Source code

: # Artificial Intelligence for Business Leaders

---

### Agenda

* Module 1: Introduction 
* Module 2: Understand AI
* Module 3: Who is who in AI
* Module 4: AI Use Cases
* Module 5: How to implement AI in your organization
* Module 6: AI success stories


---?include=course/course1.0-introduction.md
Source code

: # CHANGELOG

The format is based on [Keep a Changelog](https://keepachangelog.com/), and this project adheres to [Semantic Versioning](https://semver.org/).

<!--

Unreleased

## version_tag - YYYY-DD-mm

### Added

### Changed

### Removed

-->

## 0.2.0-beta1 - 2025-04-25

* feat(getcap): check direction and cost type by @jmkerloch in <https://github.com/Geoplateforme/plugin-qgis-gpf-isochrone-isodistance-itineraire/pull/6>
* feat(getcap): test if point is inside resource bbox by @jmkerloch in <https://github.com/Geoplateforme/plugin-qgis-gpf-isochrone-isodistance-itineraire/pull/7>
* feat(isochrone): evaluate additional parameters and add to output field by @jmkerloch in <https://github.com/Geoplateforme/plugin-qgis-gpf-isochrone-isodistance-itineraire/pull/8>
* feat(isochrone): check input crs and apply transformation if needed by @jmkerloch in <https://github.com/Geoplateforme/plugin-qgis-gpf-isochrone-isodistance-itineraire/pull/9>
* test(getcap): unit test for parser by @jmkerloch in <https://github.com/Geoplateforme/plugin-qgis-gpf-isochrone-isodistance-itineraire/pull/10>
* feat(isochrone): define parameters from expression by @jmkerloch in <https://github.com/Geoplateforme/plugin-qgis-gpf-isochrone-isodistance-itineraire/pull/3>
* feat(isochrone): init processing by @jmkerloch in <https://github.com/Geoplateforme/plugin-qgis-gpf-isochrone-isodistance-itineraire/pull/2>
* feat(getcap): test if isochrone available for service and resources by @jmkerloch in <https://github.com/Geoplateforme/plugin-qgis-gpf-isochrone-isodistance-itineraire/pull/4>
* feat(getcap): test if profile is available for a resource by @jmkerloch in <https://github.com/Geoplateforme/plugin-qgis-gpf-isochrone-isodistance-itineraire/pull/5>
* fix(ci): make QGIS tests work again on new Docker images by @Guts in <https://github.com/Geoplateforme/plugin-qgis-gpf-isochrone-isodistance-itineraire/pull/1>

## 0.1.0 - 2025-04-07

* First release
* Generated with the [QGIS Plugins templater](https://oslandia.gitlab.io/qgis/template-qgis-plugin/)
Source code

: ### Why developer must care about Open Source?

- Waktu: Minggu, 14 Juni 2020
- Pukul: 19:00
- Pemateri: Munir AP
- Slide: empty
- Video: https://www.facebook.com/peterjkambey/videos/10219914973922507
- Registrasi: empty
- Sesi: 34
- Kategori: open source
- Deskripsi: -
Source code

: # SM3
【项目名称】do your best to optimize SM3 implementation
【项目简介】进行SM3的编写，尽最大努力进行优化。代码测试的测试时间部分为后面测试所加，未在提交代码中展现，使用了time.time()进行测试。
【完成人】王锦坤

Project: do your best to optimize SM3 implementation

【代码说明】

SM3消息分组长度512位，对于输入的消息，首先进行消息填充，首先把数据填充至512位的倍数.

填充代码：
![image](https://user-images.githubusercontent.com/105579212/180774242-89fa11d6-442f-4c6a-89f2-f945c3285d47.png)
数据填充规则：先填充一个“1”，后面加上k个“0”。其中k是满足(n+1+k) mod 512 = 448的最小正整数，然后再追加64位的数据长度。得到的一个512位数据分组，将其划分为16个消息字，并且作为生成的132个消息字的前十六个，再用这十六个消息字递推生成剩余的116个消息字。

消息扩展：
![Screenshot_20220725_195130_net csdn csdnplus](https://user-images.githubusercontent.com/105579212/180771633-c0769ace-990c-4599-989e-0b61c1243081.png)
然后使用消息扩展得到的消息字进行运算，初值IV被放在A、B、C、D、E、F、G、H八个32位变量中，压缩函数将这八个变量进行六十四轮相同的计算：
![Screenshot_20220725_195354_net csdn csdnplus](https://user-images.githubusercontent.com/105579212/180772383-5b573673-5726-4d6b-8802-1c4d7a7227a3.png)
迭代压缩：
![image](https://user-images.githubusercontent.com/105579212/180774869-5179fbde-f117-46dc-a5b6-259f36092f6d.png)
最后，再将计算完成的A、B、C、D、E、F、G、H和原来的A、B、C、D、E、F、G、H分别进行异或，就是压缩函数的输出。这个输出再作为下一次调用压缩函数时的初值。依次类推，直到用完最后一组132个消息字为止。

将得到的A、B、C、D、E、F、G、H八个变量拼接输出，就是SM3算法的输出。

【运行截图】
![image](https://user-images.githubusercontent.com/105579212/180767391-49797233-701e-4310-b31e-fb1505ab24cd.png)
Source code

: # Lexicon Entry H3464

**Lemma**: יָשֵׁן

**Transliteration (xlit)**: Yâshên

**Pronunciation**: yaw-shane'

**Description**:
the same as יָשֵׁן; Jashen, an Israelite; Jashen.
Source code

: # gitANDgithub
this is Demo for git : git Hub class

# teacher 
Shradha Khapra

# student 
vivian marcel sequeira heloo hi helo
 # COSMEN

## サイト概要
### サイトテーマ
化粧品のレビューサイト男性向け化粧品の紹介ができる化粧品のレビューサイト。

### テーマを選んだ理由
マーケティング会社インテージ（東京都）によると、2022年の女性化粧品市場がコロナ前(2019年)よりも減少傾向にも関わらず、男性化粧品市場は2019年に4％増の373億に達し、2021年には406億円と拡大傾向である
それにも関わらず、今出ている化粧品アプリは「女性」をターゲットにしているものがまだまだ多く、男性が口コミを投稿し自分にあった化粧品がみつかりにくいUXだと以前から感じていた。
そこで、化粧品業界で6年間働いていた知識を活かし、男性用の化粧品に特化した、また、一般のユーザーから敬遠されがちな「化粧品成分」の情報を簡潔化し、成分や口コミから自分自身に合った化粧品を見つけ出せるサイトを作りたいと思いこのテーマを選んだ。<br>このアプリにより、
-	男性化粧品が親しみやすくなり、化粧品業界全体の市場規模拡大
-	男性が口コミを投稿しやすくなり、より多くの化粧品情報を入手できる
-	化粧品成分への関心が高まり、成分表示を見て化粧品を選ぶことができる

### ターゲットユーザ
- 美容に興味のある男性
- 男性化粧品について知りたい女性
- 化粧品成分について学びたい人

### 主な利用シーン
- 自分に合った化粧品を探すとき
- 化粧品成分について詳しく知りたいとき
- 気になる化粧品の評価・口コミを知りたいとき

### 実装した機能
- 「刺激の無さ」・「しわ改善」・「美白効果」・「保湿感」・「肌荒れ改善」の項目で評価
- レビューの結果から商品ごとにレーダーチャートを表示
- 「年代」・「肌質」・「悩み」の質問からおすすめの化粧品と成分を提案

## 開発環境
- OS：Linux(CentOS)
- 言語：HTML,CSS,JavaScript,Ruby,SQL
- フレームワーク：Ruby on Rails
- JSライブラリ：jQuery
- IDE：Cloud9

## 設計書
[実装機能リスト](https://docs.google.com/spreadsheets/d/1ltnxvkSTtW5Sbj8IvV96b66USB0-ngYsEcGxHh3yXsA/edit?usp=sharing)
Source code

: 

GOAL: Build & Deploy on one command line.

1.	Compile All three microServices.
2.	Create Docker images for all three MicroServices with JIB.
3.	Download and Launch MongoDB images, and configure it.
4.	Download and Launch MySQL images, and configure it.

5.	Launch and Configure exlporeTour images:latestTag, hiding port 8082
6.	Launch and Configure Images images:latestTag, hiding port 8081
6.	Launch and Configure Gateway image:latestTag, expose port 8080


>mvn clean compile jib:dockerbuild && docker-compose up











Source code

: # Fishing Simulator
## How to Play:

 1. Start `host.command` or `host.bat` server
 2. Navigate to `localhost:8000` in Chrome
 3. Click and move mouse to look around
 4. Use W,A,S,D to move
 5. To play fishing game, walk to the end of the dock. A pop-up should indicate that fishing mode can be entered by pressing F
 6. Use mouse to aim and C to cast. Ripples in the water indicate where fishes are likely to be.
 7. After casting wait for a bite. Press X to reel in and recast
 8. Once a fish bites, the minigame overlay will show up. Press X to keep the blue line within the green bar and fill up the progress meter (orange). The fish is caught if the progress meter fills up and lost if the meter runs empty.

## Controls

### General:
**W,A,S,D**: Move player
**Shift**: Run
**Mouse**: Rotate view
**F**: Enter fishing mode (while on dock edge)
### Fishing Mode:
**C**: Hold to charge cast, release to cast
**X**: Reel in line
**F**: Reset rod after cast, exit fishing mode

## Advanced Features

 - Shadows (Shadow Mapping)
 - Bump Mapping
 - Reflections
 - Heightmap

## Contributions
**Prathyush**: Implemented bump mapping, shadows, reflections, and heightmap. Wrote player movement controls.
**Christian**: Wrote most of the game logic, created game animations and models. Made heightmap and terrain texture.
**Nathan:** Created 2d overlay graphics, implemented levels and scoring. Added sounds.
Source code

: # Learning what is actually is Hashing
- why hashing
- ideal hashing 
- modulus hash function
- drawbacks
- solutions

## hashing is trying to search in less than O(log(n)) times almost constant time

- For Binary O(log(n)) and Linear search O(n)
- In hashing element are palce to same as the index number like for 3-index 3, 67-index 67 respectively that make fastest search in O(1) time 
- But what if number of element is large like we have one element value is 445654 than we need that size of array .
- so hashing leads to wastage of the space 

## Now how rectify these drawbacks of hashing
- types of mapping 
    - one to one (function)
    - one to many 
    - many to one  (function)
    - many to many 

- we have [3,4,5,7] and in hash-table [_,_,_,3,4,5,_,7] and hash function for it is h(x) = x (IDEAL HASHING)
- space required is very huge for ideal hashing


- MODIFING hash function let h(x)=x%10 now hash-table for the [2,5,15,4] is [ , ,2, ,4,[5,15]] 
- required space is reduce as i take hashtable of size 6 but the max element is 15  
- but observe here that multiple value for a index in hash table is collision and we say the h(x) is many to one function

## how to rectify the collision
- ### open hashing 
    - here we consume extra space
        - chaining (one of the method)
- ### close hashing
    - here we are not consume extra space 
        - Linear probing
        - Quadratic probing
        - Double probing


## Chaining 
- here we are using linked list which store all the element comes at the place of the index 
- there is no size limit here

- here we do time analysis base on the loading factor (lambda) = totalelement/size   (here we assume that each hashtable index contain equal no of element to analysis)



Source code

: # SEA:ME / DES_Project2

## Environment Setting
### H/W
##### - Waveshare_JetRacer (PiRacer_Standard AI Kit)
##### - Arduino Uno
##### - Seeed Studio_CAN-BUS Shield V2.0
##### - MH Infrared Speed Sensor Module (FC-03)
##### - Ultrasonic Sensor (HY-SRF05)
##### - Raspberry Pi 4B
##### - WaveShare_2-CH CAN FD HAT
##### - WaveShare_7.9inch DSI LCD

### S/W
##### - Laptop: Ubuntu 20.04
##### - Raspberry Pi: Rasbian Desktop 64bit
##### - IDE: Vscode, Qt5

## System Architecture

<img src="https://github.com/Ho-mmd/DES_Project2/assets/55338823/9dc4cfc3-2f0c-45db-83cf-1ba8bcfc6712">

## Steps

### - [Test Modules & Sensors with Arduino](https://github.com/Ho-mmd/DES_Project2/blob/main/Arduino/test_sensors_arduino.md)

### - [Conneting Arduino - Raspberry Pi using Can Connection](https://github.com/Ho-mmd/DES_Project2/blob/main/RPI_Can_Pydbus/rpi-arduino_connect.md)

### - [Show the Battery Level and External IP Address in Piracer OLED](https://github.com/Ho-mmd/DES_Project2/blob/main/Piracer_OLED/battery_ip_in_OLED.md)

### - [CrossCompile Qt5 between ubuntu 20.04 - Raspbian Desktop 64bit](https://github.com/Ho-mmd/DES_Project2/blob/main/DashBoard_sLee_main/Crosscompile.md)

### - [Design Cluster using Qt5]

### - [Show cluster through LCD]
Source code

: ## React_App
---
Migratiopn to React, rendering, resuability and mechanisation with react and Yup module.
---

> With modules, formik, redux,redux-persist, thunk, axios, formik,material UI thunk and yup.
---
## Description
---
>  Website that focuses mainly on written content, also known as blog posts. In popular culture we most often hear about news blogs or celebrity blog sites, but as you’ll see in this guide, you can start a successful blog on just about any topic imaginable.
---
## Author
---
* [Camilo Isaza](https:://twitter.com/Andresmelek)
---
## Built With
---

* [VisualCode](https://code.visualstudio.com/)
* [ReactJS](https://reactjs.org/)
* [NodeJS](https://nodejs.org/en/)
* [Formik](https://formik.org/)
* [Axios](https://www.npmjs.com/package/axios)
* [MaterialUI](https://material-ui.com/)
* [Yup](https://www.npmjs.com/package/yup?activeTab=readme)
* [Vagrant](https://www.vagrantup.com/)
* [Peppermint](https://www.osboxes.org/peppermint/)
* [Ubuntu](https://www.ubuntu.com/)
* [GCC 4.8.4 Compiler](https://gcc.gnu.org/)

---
══════
**Work order:**
Every line in the data above that contains "material" needs to be copied.

**Result for this task:**
> With modules, formik, redux,redux-persist, thunk, axios, formik,material UI thunk and yup.
* [MaterialUI](https://material-ui.com/)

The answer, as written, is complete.